Security Token Basics: What Are Security Tokens?
The history of virtual tokens thus far has involved various attempts to limit the likelihood of being classified as a security under U.S. law. During 2017, many blockchain developers designed their virtual tokens as utility tokens (as distinct from security tokens) in the hope that doing so would insulate them from U.S. securities regulations.
A security token is a virtual token that represents partial ownership of a business, financial interest, or real-world asset, and it has always been widely understood that security tokens must comply with securities regulations.
But the Securities and Exchange Commission (SEC) has made clear that the practical distinctions between utility tokens and security tokens are irrelevant from a legal perspective. As it becomes more obvious that all token sales are subject to U.S. securities laws, more developers are beginning to seriously explore security tokens as a viable capitalization option.

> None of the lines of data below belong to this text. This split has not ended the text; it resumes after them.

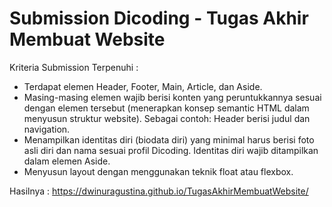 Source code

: # Submission Dicoding - Tugas Akhir Membuat Website

Kriteria Submission Terpenuhi :
- Terdapat elemen Header, Footer, Main, Article, dan Aside.
- Masing-masing elemen wajib berisi konten yang peruntukkannya sesuai dengan elemen tersebut (menerapkan konsep semantic HTML dalam menyusun struktur website).
Sebagai contoh: Header berisi judul dan navigation.
- Menampilkan identitas diri (biodata diri) yang minimal harus berisi foto asli diri dan nama sesuai profil Dicoding. Identitas diri wajib ditampilkan dalam elemen Aside.
- Menyusun layout dengan menggunakan teknik float atau flexbox.


Hasilnya : https://dwinuragustina.github.io/TugasAkhirMembuatWebsite/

Developers that do so will find that security tokens provide a wide range of flexibility in structuring investors’ interests, as well as numerous advantages over more traditional types of securities.
Types of Security Tokens
Security tokens remain in their infancy, and the potential variety of security tokens has not yet been realized. At a general level, today security tokens can be thought of as falling into one of four categories: equity tokens, asset tokens, debt tokens, and profit-sharing tokens.
Equity tokens represent an ownership or other financial interest in a business entity or business venture. Such interests may include the right to control the business, the right to distributions from the business, or both. The extent of any such right may vary.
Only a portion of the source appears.